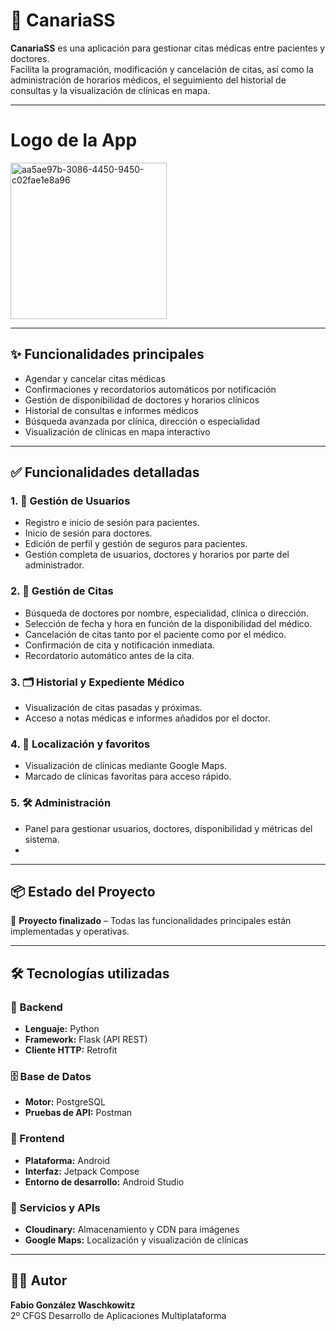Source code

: # 🏥 CanariaSS

**CanariaSS** es una aplicación para gestionar citas médicas entre pacientes y doctores.  
Facilita la programación, modificación y cancelación de citas, así como la administración de horarios médicos, el seguimiento del historial de consultas y la visualización de clínicas en mapa.

---

# Logo de la App
<img src="https://github.com/user-attachments/assets/fcbc1321-a83c-42d1-8a0a-cfdd8edc9c26" alt="aa5ae97b-3086-4450-9450-c02fae1e8a96" width="250"/>

---

## ✨ Funcionalidades principales

- Agendar y cancelar citas médicas  
- Confirmaciones y recordatorios automáticos por notificación  
- Gestión de disponibilidad de doctores y horarios clínicos  
- Historial de consultas e informes médicos  
- Búsqueda avanzada por clínica, dirección o especialidad  
- Visualización de clínicas en mapa interactivo

---

## ✅ Funcionalidades detalladas

### 1. 👤 Gestión de Usuarios
- Registro e inicio de sesión para pacientes.
- Inicio de sesión para doctores.
- Edición de perfil y gestión de seguros para pacientes.
- Gestión completa de usuarios, doctores y horarios por parte del administrador.

### 2. 📅 Gestión de Citas
- Búsqueda de doctores por nombre, especialidad, clínica o dirección.
- Selección de fecha y hora en función de la disponibilidad del médico.
- Cancelación de citas tanto por el paciente como por el médico.
- Confirmación de cita y notificación inmediata.
- Recordatorio automático antes de la cita.

### 3. 🗂️ Historial y Expediente Médico
- Visualización de citas pasadas y próximas.
- Acceso a notas médicas e informes añadidos por el doctor.

### 4. 🧭 Localización y favoritos
- Visualización de clínicas mediante Google Maps.
- Marcado de clínicas favoritas para acceso rápido.

### 5. 🛠️ Administración
- Panel para gestionar usuarios, doctores, disponibilidad y métricas del sistema.
- 
---

## 📦 Estado del Proyecto

📌 **Proyecto finalizado** – Todas las funcionalidades principales están implementadas y operativas.

---

## 🛠️ Tecnologías utilizadas

### 🧠 Backend
- **Lenguaje:** Python  
- **Framework:** Flask (API REST)  
- **Cliente HTTP:** Retrofit

### 🗄️ Base de Datos
- **Motor:** PostgreSQL  
- **Pruebas de API:** Postman

### 📱 Frontend
- **Plataforma:** Android  
- **Interfaz:** Jetpack Compose  
- **Entorno de desarrollo:** Android Studio

### 🔔 Servicios y APIs
- **Cloudinary:** Almacenamiento y CDN para imágenes  
- **Google Maps:** Localización y visualización de clínicas  

---

## 👨‍💻 Autor

**Fabio González Waschkowitz**  
2º CFGS Desarrollo de Aplicaciones Multiplataforma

= = = =

ASSIGNED TASK
Repeat only what runs from the first line of the records above to the line with "### 2. 📅 Gestión de Citas", both included, word for word, minus the pictures.

RESPONSE TO THIS EXERCISE
Source code

: # 🏥 CanariaSS

**CanariaSS** es una aplicación para gestionar citas médicas entre pacientes y doctores.  
Facilita la programación, modificación y cancelación de citas, así como la administración de horarios médicos, el seguimiento del historial de consultas y la visualización de clínicas en mapa.

---

# Logo de la App
<img src="https://github.com/user-attachments/assets/fcbc1321-a83c-42d1-8a0a-cfdd8edc9c26" alt="aa5ae97b-3086-4450-9450-c02fae1e8a96" width="250"/>

---

## ✨ Funcionalidades principales

- Agendar y cancelar citas médicas  
- Confirmaciones y recordatorios automáticos por notificación  
- Gestión de disponibilidad de doctores y horarios clínicos  
- Historial de consultas e informes médicos  
- Búsqueda avanzada por clínica, dirección o especialidad  
- Visualización de clínicas en mapa interactivo

---

## ✅ Funcionalidades detalladas

### 1. 👤 Gestión de Usuarios
- Registro e inicio de sesión para pacientes.
- Inicio de sesión para doctores.
- Edición de perfil y gestión de seguros para pacientes.
- Gestión completa de usuarios, doctores y horarios por parte del administrador.

### 2. 📅 Gestión de Citas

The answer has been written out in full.